= PTAT-1 =

1989 fiber optic telecommunications cable

PTAT-1 was the first privately financed transatlantic fiber optic telecommunications cable. Completed in 1989 at a cost of US$600 million and maintained by Cable & Wireless (C&W) and Sprint/Private TransAtlantic Telecommunication Systems, Inc. (PSI, Inc.), it connected Manasquan, New Jersey, United States, with Devonshire, Bermuda, and Ballinspittle, Republic of Ireland, terminating at Brean, England, United Kingdom, for a distance of 7552 km.

PTAT-1 is notable for breaking the international telecommunication monopoly held by AT&T Corporation and British Telecom (BT) for telecommunications between the US and UK, and setting off the mass production of fiber optic systems that now circle the world.

PTAT-1 was built by a joint venture of a small private US company, Private TransAtlantic Telecommunication Systems, Inc. (PSI, Inc., founded as Tel-Optik in 1984) and Cable & Wireless plc of the UK. The submarine cable system and line terminal equipment were provided by Standard Telephones and Cables (STC), and alarm and control system management by International Computers Limited (ICL).
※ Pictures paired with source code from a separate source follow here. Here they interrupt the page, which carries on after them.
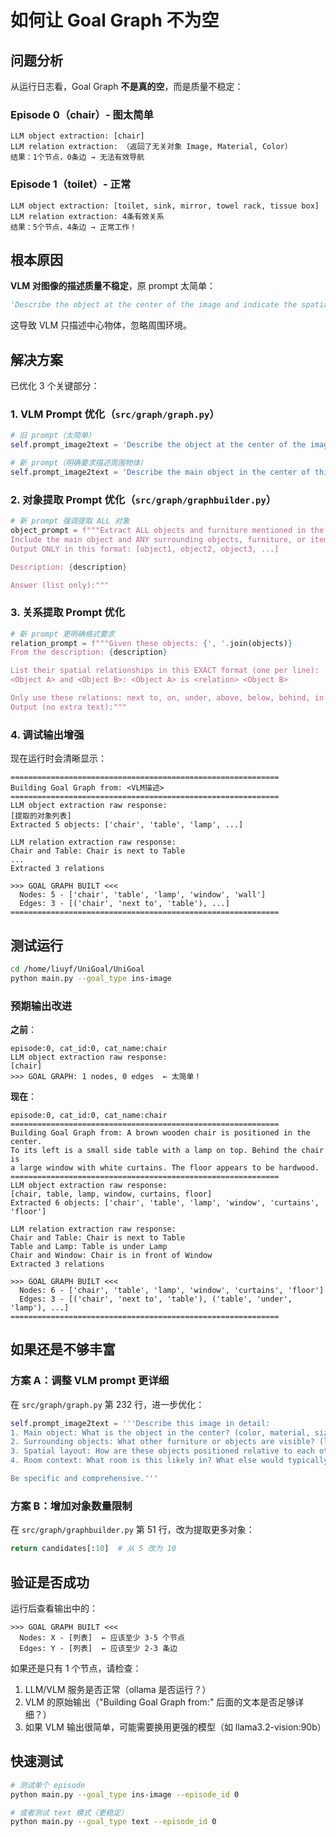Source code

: # 如何让 Goal Graph 不为空

## 问题分析

从运行日志看，Goal Graph **不是真的空**，而是质量不稳定：

### Episode 0（chair）- 图太简单
```
LLM object extraction: [chair]
LLM relation extraction: （返回了无关对象 Image, Material, Color）
结果：1个节点，0条边 → 无法有效导航
```

### Episode 1（toilet）- 正常
```
LLM object extraction: [toilet, sink, mirror, towel rack, tissue box]
LLM relation extraction: 4条有效关系
结果：5个节点，4条边 → 正常工作！
```

## 根本原因

**VLM 对图像的描述质量不稳定**，原 prompt 太简单：
```python
'Describe the object at the center of the image and indicate the spatial relationship between other objects and it.'
```
这导致 VLM 只描述中心物体，忽略周围环境。

## 解决方案

已优化 3 个关键部分：

### 1. VLM Prompt 优化（`src/graph/graph.py`）
```python
# 旧 prompt（太简单）
self.prompt_image2text = 'Describe the object at the center of the image...'

# 新 prompt（明确要求描述周围物体）
self.prompt_image2text = 'Describe the main object in the center of this image, including its color, material, and appearance. Then describe what other objects or furniture are visible around it and their spatial relationships (such as next to, on, under, behind, in front of). Be specific and mention at least 2-3 surrounding objects if visible.'
```

### 2. 对象提取 Prompt 优化（`src/graph/graphbuilder.py`）
```python
# 新 prompt 强调提取 ALL 对象
object_prompt = f"""Extract ALL objects and furniture mentioned in the following description. 
Include the main object and ANY surrounding objects, furniture, or items.
Output ONLY in this format: [object1, object2, object3, ...]

Description: {description}

Answer (list only):"""
```

### 3. 关系提取 Prompt 优化
```python
# 新 prompt 更明确格式要求
relation_prompt = f"""Given these objects: {', '.join(objects)}
From the description: {description}

List their spatial relationships in this EXACT format (one per line):
<Object A> and <Object B>: <Object A> is <relation> <Object B>

Only use these relations: next to, on, under, above, below, behind, in front of
Output (no extra text):"""
```

### 4. 调试输出增强

现在运行时会清晰显示：
```
============================================================
Building Goal Graph from: <VLM描述>
============================================================
LLM object extraction raw response:
[提取的对象列表]
Extracted 5 objects: ['chair', 'table', 'lamp', ...]

LLM relation extraction raw response:
Chair and Table: Chair is next to Table
...
Extracted 3 relations

>>> GOAL GRAPH BUILT <<<
  Nodes: 5 - ['chair', 'table', 'lamp', 'window', 'wall']
  Edges: 3 - [('chair', 'next to', 'table'), ...]
============================================================
```

## 测试运行

```bash
cd /home/liuyf/UniGoal/UniGoal
python main.py --goal_type ins-image
```

### 预期输出改进

**之前**：
```
episode:0, cat_id:0, cat_name:chair
LLM object extraction raw response:
[chair]
>>> GOAL GRAPH: 1 nodes, 0 edges  ← 太简单！
```

**现在**：
```
episode:0, cat_id:0, cat_name:chair
============================================================
Building Goal Graph from: A brown wooden chair is positioned in the center. 
To its left is a small side table with a lamp on top. Behind the chair is 
a large window with white curtains. The floor appears to be hardwood.
============================================================
LLM object extraction raw response:
[chair, table, lamp, window, curtains, floor]
Extracted 6 objects: ['chair', 'table', 'lamp', 'window', 'curtains', 'floor']

LLM relation extraction raw response:
Chair and Table: Chair is next to Table
Table and Lamp: Table is under Lamp
Chair and Window: Chair is in front of Window
Extracted 3 relations

>>> GOAL GRAPH BUILT <<<
  Nodes: 6 - ['chair', 'table', 'lamp', 'window', 'curtains', 'floor']
  Edges: 3 - [('chair', 'next to', 'table'), ('table', 'under', 'lamp'), ...]
============================================================
```

## 如果还是不够丰富

### 方案 A：调整 VLM prompt 更详细
在 `src/graph/graph.py` 第 232 行，进一步优化：
```python
self.prompt_image2text = '''Describe this image in detail:
1. Main object: What is the object in the center? (color, material, size)
2. Surrounding objects: What other furniture or objects are visible? (list at least 3-5)
3. Spatial layout: How are these objects positioned relative to each other? (next to, on, under, behind, etc.)
4. Room context: What room is this likely in? What else would typically be nearby?

Be specific and comprehensive.'''
```

### 方案 B：增加对象数量限制
在 `src/graph/graphbuilder.py` 第 51 行，改为提取更多对象：
```python
return candidates[:10]  # 从 5 改为 10
```

## 验证是否成功

运行后查看输出中的：
```
>>> GOAL GRAPH BUILT <<<
  Nodes: X - [列表]  ← 应该至少 3-5 个节点
  Edges: Y - [列表]  ← 应该至少 2-3 条边
```

如果还是只有 1 个节点，请检查：
1. LLM/VLM 服务是否正常（ollama 是否运行？）
2. VLM 的原始输出（"Building Goal Graph from:" 后面的文本是否足够详细？）
3. 如果 VLM 输出很简单，可能需要换用更强的模型（如 llama3.2-vision:90b）

## 快速测试

```bash
# 测试单个 episode
python main.py --goal_type ins-image --episode_id 0

# 或者测试 text 模式（更稳定）
python main.py --goal_type text --episode_id 0
```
The US shore end was built by Lightwave Spectrum. On August 15th, 1989, US Sprint Corp. acquired 100% of PSI, Inc., and thereby acquired 50% interest in PTAT-1.

The UK to US section of the cable was shut down just after 02:00 hours on 8 February 2004, as it was no longer considered financially viable by Cable & Wireless. Competitors to the cable had dropped their prices drastically after they re-emerged from Chapter 11 Bankruptcy with little or no debts to service, something C&W was unable to compete with.

This cable provided intelligent repeaters that monitored and reported bit errors when queried by a base station. It included three fiber pairs, supporting two active channels. Each repeater had a base-station-controlled switch that could direct traffic between two fiber pairs, allowing flexible connections and a backup path if needed.